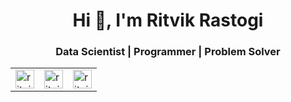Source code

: <h1 align="center">Hi 👋, I'm Ritvik Rastogi</h1>
<h3 align="center">Data Scientist | Programmer | Problem Solver </h3>

<table align="center"><tr>
<td><a href="https://linkedin.com/in/ritvik-rastogi-003085153/" target="blank"><img align="center" src="https://cdn.jsdelivr.net/npm/simple-icons@3.0.1/icons/linkedin.svg" alt="ritvik-rastogi-003085153/" height="30" width="30" /></a></td>
<td><a href="https://kaggle.com/ritvik1909" target="blank"><img align="center" src="https://cdn.jsdelivr.net/npm/simple-icons@3.0.1/icons/kaggle.svg" alt="ritvik1909" height="30" width="30" /></a></td>
<td><a href="https://medium.com/@ritvik19" target="blank"><img align="center" src="https://cdn.jsdelivr.net/npm/simple-icons@3.0.1/icons/medium.svg" alt="ritvik19" height="30" width="30" /></a></td>
</tr></table>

● ● ● ● ●

In transcribing the lines above, omit the images and keep all else exact.

Source code

: <h1 align="center">Hi 👋, I'm Ritvik Rastogi</h1>
<h3 align="center">Data Scientist | Programmer | Problem Solver </h3>

<table align="center"><tr>
<td><a href="https://linkedin.com/in/ritvik-rastogi-003085153/" target="blank"><img align="center" src="https://cdn.jsdelivr.net/npm/simple-icons@3.0.1/icons/linkedin.svg" alt="ritvik-rastogi-003085153/" height="30" width="30" /></a></td>
<td><a href="https://kaggle.com/ritvik1909" target="blank"><img align="center" src="https://cdn.jsdelivr.net/npm/simple-icons@3.0.1/icons/kaggle.svg" alt="ritvik1909" height="30" width="30" /></a></td>
<td><a href="https://medium.com/@ritvik19" target="blank"><img align="center" src="https://cdn.jsdelivr.net/npm/simple-icons@3.0.1/icons/medium.svg" alt="ritvik19" height="30" width="30" /></a></td>
</tr></table>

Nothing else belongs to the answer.